* Problem requirements
Would you please give the entries again word for word, with no images in your copy?
◆ ◆ ◆
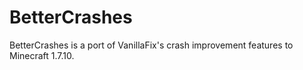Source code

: # BetterCrashes
BetterCrashes is a port of VanillaFix's crash improvement features to Minecraft 1.7.10.
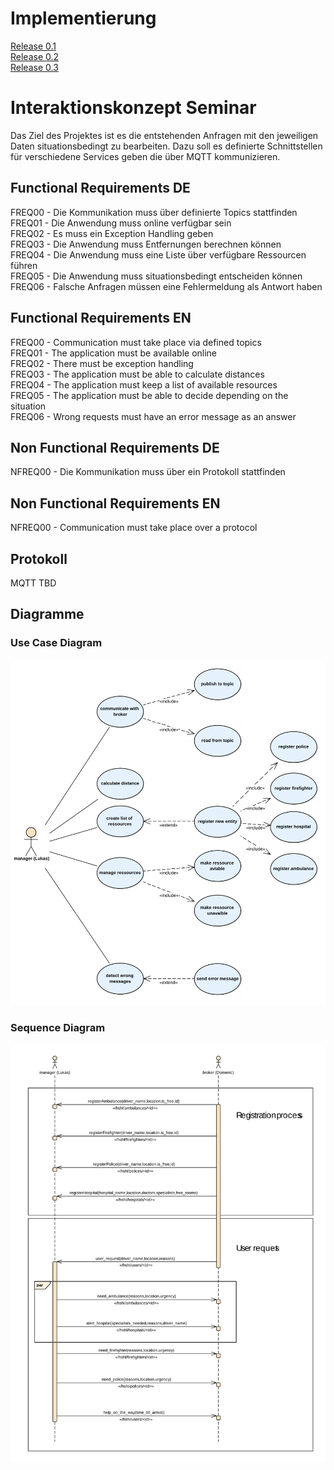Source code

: # Implementierung
[Release 0.1][rel01] 
<br>
[Release 0.2][rel02]
<br>
[Release 0.3][rel03]

# Interaktionskonzept Seminar
Das Ziel des Projektes ist es die entstehenden Anfragen mit den jeweiligen Daten situationsbedingt zu bearbeiten. Dazu soll es definierte Schnittstellen für verschiedene Services geben die über MQTT kommunizieren.

## Functional Requirements DE
FREQ00 - Die Kommunikation muss über definierte Topics stattfinden <br/>
FREQ01 - Die Anwendung muss online verfügbar sein <br/>
FREQ02 - Es muss ein Exception Handling geben </br>
FREQ03 - Die Anwendung muss Entfernungen berechnen können </br>
FREQ04 - Die Anwendung muss eine Liste über verfügbare Ressourcen führen </br>
FREQ05 - Die Anwendung muss situationsbedingt entscheiden können </br>
FREQ06 - Falsche Anfragen müssen eine Fehlermeldung als Antwort haben </br>

## Functional Requirements EN
FREQ00 - Communication must take place via defined topics <br/>
FREQ01 - The application must be available online <br/>
FREQ02 - There must be exception handling </br>
FREQ03 - The application must be able to calculate distances </br>
FREQ04 - The application must keep a list of available resources </br>
FREQ05 - The application must be able to decide depending on the situation </br>
FREQ06 - Wrong requests must have an error message as an answer </br>

## Non Functional Requirements DE
NFREQ00 - Die Kommunikation muss über ein Protokoll stattfinden <br/>

## Non Functional Requirements EN
NFREQ00 - Communication must take place over a protocol <br/>

## Protokoll
MQTT TBD<br/>


## Diagramme
### Use Case Diagram

![useCasePicutre](/Doku/Diagramme/usecase_svg.svg)

### Sequence Diagram
![SequnceDiagram](/Doku/Diagramme/sequence_svg.svg)


[rel01]: https://github.com/IxTzy/Interaktionskonzept/tree/master/Implementierung/Release%200.1
[rel02]: https://github.com/IxTzy/Interaktionskonzept/tree/master/Implementierung/Release%200.2
[rel03]: https://github.com/IxTzy/Interaktionskonzept/tree/master/Implementierung/Release%200.3

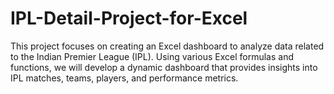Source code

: # IPL-Detail-Project-for-Excel
This project focuses on creating an Excel dashboard to analyze data related to the Indian Premier League (IPL). Using various Excel formulas and functions, we will develop a dynamic dashboard that provides insights into IPL matches, teams, players, and performance metrics.
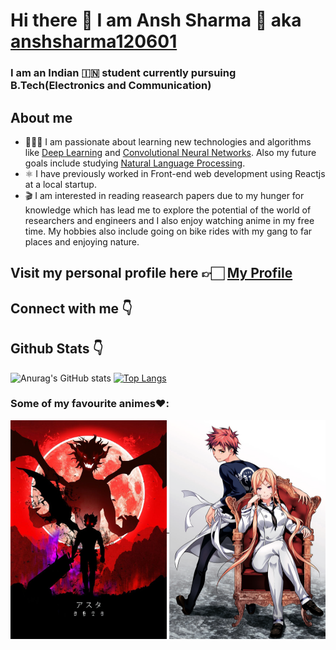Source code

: # Hi there 👋 I am Ansh Sharma 🤙 aka [anshsharma120601](https://ansh-sharma.com/)
### I am an Indian 🇮🇳 student currently pursuing B.Tech(Electronics and Communication)

## About me
* 🧑🏽‍💻 I am passionate about learning new technologies and algorithms like [Deep Learning](https://en.wikipedia.org/wiki/Deep_learning) and [Convolutional Neural Networks](https://en.wikipedia.org/wiki/Convolutional_neural_network). Also my future goals include studying [Natural Language Processing](https://en.wikipedia.org/wiki/Natural_language_processing).
* ⚛️ I have previously worked in Front-end web development using Reactjs at a local startup.
* 🎬 I am interested in reading reasearch papers due to my hunger for knowledge which has lead me to explore the potential of the world of researchers and engineers and I also enjoy watching anime in my free time. My hobbies also include going on bike rides with my gang to far places and enjoying nature.

## Visit my personal profile here 👉🏻 [My Profile](https://ansh-sharma.com/)

## Connect with me 👇

## Github Stats 👇
![Anurag's GitHub stats](https://github-readme-stats.vercel.app/api?username=anshsharma120601&show_icons=true&theme=tokyonight)
[![Top Langs](https://github-readme-stats.vercel.app/api/top-langs/?username=anuraghazra&layout=compact)](https://github.com/anuraghazra/github-readme-stats)

### Some of my favourite animes❤️:
<a href="https://github.com/anshsharma120601/anshsharma120601/blob/main/Black%20Clover.jpeg">
  <img align="center" height="350" width="250" src="https://github.com/anshsharma120601/anshsharma120601/blob/main/Black%20Clover.jpeg" />
</a>
<a href="https://github.com/anshsharma120601/anshsharma120601/blob/main/Soma%20Yukihira%20Et%20Erina%20Nakiri.png">
  <img align="center" height="350" width="250" src="https://github.com/anshsharma120601/anshsharma120601/blob/main/Soma%20Yukihira%20Et%20Erina%20Nakiri.png" />
</a>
◆ ◆ ◆
* Written response
Source code

: # BetterCrashes
BetterCrashes is a port of VanillaFix's crash improvement features to Minecraft 1.7.10.
Source code

: # Implementierung
[Release 0.1][rel01] 
<br>
[Release 0.2][rel02]
<br>
[Release 0.3][rel03]

# Interaktionskonzept Seminar
Das Ziel des Projektes ist es die entstehenden Anfragen mit den jeweiligen Daten situationsbedingt zu bearbeiten. Dazu soll es definierte Schnittstellen für verschiedene Services geben die über MQTT kommunizieren.

## Functional Requirements DE
FREQ00 - Die Kommunikation muss über definierte Topics stattfinden <br/>
FREQ01 - Die Anwendung muss online verfügbar sein <br/>
FREQ02 - Es muss ein Exception Handling geben </br>
FREQ03 - Die Anwendung muss Entfernungen berechnen können </br>
FREQ04 - Die Anwendung muss eine Liste über verfügbare Ressourcen führen </br>
FREQ05 - Die Anwendung muss situationsbedingt entscheiden können </br>
FREQ06 - Falsche Anfragen müssen eine Fehlermeldung als Antwort haben </br>

## Functional Requirements EN
FREQ00 - Communication must take place via defined topics <br/>
FREQ01 - The application must be available online <br/>
FREQ02 - There must be exception handling </br>
FREQ03 - The application must be able to calculate distances </br>
FREQ04 - The application must keep a list of available resources </br>
FREQ05 - The application must be able to decide depending on the situation </br>
FREQ06 - Wrong requests must have an error message as an answer </br>

## Non Functional Requirements DE
NFREQ00 - Die Kommunikation muss über ein Protokoll stattfinden <br/>

## Non Functional Requirements EN
NFREQ00 - Communication must take place over a protocol <br/>

## Protokoll
MQTT TBD<br/>


## Diagramme
### Use Case Diagram

![useCasePicutre](/Doku/Diagramme/usecase_svg.svg)

### Sequence Diagram
![SequnceDiagram](/Doku/Diagramme/sequence_svg.svg)


[rel01]: https://github.com/IxTzy/Interaktionskonzept/tree/master/Implementierung/Release%200.1
[rel02]: https://github.com/IxTzy/Interaktionskonzept/tree/master/Implementierung/Release%200.2
[rel03]: https://github.com/IxTzy/Interaktionskonzept/tree/master/Implementierung/Release%200.3

Source code

: # IPL-Detail-Project-for-Excel
This project focuses on creating an Excel dashboard to analyze data related to the Indian Premier League (IPL). Using various Excel formulas and functions, we will develop a dynamic dashboard that provides insights into IPL matches, teams, players, and performance metrics.
Source code

: # Hi there 👋 I am Ansh Sharma 🤙 aka [anshsharma120601](https://ansh-sharma.com/)
### I am an Indian 🇮🇳 student currently pursuing B.Tech(Electronics and Communication)

## About me
* 🧑🏽‍💻 I am passionate about learning new technologies and algorithms like [Deep Learning](https://en.wikipedia.org/wiki/Deep_learning) and [Convolutional Neural Networks](https://en.wikipedia.org/wiki/Convolutional_neural_network). Also my future goals include studying [Natural Language Processing](https://en.wikipedia.org/wiki/Natural_language_processing).
* ⚛️ I have previously worked in Front-end web development using Reactjs at a local startup.
* 🎬 I am interested in reading reasearch papers due to my hunger for knowledge which has lead me to explore the potential of the world of researchers and engineers and I also enjoy watching anime in my free time. My hobbies also include going on bike rides with my gang to far places and enjoying nature.

## Visit my personal profile here 👉🏻 [My Profile](https://ansh-sharma.com/)

## Connect with me 👇

## Github Stats 👇
![Anurag's GitHub stats](https://github-readme-stats.vercel.app/api?username=anshsharma120601&show_icons=true&theme=tokyonight)
[![Top Langs](https://github-readme-stats.vercel.app/api/top-langs/?username=anuraghazra&layout=compact)](https://github.com/anuraghazra/github-readme-stats)

### Some of my favourite animes❤️:
<a href="https://github.com/anshsharma120601/anshsharma120601/blob/main/Black%20Clover.jpeg">
  <img align="center" height="350" width="250" src="https://github.com/anshsharma120601/anshsharma120601/blob/main/Black%20Clover.jpeg" />
</a>
<a href="https://github.com/anshsharma120601/anshsharma120601/blob/main/Soma%20Yukihira%20Et%20Erina%20Nakiri.png">
  <img align="center" height="350" width="250" src="https://github.com/anshsharma120601/anshsharma120601/blob/main/Soma%20Yukihira%20Et%20Erina%20Nakiri.png" />
</a>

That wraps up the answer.